Four years after our ground-breaking '100 Days That Shook The Kop', we are delighted to invite you to enjoy our new '100 Players Who Shook The Kop' series – the definitive countdown of the 100 players who have made the biggest impact at Liverpool.

Over 110,000 supporters have all nominated their own personal Top 10 players in order of impact made and now the definitive top 100 countdown is underway.

Every player who has made the top 100 – and there are some surprises in there - will be honoured on this website via the e-Season ticket console with a specially produced video clip, including archive footage and exclusive interviews.

Since 1892 hundreds of players have represented this club but everyone has their own particular favourites so don't expect this list to be based solely on talent.
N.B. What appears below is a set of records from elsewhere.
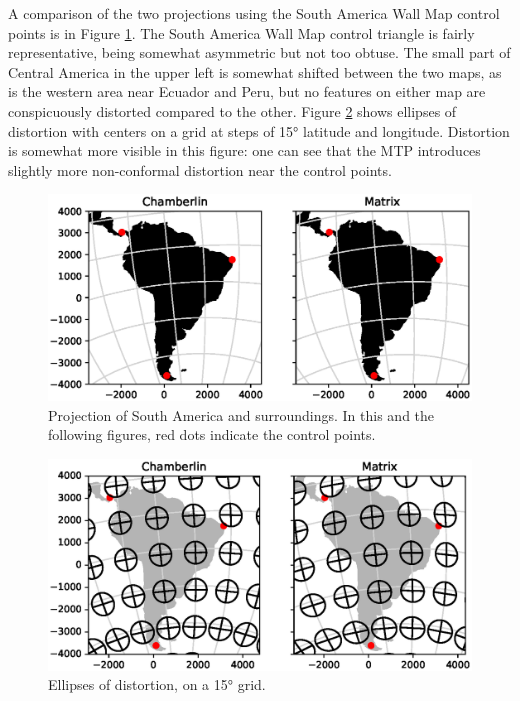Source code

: \documentclass[]{interact}
\begin{document}
A comparison of the two projections using the South America Wall Map control
points is in Figure \ref{fig:proj}.
The South America Wall Map control triangle is fairly
representative, being somewhat asymmetric but not too obtuse. The small part of
Central America in the upper left is somewhat shifted between the two maps, as
is the western area near Ecuador and Peru, but no features on either map are
conspicuously distorted compared to the other. Figure \ref{fig:tissot} shows
ellipses of distortion with centers on a grid at steps of 15° latitude and
longitude.
Distortion is somewhat more visible in this figure: one can see that the
MTP introduces slightly more non-conformal distortion near the control points.

\begin{figure}
  \includegraphics[width=\textwidth]{South_America_Wall_Map_zoom}
  \caption{Projection of South America and surroundings. In this and the
  following figures, red dots indicate the control points.}
  \label{fig:proj}
\end{figure}

\begin{figure}
  \includegraphics[width=\textwidth]{South_America_Wall_Map_tissot}
  \caption{Ellipses of distortion, on a 15° grid.}
  \label{fig:tissot}
\end{figure}
\end{document}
The greatness of a player can be measured in many ways – obviously, his ability on the pitch is the most important, but 100 PWSTK is much more than that. It's about the impact the individuals chosen have had on this club, be it for a variety of reasons. Maybe it was because of their unique rapport with the crowd, a specific incident that has never been forgotten or anything else that has left a lasting impression.

Name: Bruce Grobbelaar

Years at Liverpool: 1981 to 1994
Position: Goalkeeper

Date-of-birth: 6/10/1957
Birthplace: Durban, South Africa

Signed from: Vancouver Whitecaps (March 1981)

Games: 627
Goals: 0

Honours: First Division Championship (1981/82, 1982/83, 1983/84, 1985/86, 1987/88, 1989/90), European Cup (1984), FA Cup (1986, 1989, 1992), League Cup (1982, 1983, 1984), Charity Shield (1982, 1986, 1988, 1989, 1990)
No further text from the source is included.